Fußball

Burgstaller hat sich schon bezahlt gemacht: Aber Rapid muss auf sich selbst böse sein!

Viel hätte nicht gefehlt und auch Rapid wäre in Baku gegen Aserbaidschans Vizemeister Neftci so wie am Mittwoch Sturm Graz in Lodz gegen Dynamo Kiew und Wolfsberg in Klagenfurt  gegen Gzira aus Malta kein Tor gelungen. Das wäre eine blamable Bilanz für Österreichs Bundesligaklubs gewesen, Die verhinderte praktisch mit der letzten Aktion  Guido Burgstaller. Er traf in der 95. Minute nach einem hohen Ball von Kevin Wimmer, den  Rene Kriwak mit dem Kopf verlängerte, ins lange Eck zum 1:2 (0:1). Das Tor vergrößerte sicher Rapids Chancen zum Aufstieg ins Play off um die Conference League, verhinderte aber nicht die erste Niederlage nach sieben Spielen und änderte nichts an einer enttäuschenden Leistung. Burgstallers Rückkehr hat sich aber schon jetzt bezahlt gemacht: Siegestor zum 1:0 im Cup bei Treibach, beim 2:1 in Danzig gegen Lechia Gdansk den Elfmeter zum 2:0 herausgeholt, Siegestor zum 1:0 bei Austria Klagenfurt und in Baku bei rund 30 Grad Hitze der Treffer, der wieder Hoffnung machte.

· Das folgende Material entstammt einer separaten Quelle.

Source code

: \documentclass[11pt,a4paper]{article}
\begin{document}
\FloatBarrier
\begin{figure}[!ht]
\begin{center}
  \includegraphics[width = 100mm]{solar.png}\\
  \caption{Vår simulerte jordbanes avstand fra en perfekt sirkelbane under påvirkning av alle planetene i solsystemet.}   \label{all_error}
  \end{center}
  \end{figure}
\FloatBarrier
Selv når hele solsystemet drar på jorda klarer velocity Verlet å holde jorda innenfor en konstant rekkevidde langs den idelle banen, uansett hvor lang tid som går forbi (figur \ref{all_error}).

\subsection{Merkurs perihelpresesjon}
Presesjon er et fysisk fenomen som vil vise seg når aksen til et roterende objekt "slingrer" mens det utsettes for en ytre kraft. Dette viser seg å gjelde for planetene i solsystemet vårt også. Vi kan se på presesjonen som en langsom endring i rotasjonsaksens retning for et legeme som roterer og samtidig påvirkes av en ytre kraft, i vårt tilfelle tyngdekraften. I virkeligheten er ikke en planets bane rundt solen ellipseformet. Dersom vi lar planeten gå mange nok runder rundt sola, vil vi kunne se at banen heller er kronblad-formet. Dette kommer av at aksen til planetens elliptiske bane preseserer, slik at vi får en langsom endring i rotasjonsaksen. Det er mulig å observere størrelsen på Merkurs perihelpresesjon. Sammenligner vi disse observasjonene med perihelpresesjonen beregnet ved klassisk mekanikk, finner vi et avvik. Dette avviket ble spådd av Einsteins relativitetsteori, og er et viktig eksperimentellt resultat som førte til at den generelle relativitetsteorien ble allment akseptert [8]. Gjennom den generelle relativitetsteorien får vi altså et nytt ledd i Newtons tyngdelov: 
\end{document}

Trainer Ferdinand Feldhofer (Bild oben) brachte vier Tage nach dem Zittersieg in Klagenfurt sechs Neue in die Startelf: Kevin Wimmer,  Aleksa Pejic, der wieder gelb sah, Moritz Oswald, Marco Grüll und Burgstaller. Nicht nachvollziehbar war, dass Max Hofmann draußen blieb. Er war in Klagenfurt sicher der bessere Innenverteidiger als Michael Sollbauer. Feldhofers Festhalten an der Neuerwerbung sollte sich noch rächen. Rapid hätte durch einen Lattenschuss von Ante Bajic nach 17 Minuten in Führung gehen können, zu diesem Zeitpunkt aber auch schon zurückliegen können. Das passierte knapp vor der Pause, als Wimmer einen Schuss von Jaber unhaltbar abfälschte. Nach einer Stunde sah es noch schlechter aus, weil eine Slapstick-Aktion der Abwehr zum 0:2 führte. Das begann mit einem schlechten, hohen Rückpass von Sollbauer auf Niklas Hedl, den der Tormann zum kurz davor eingewechselten Patrick Greil köpfte. Dessen schlechten Rückpass auf Wimmer nützte der Amerikaner Kenneth Saief zur 2:0-Führung von Neftci.  Dabei schien es zu bleiben, obwohl der für Bajic eingewechselte Nicolas Kühn mehr Leben ins Rapid-Spiel brachte, dreimal den Anschlusstreffer verpasste. Aber es gab zum Glück noch Burgstaller.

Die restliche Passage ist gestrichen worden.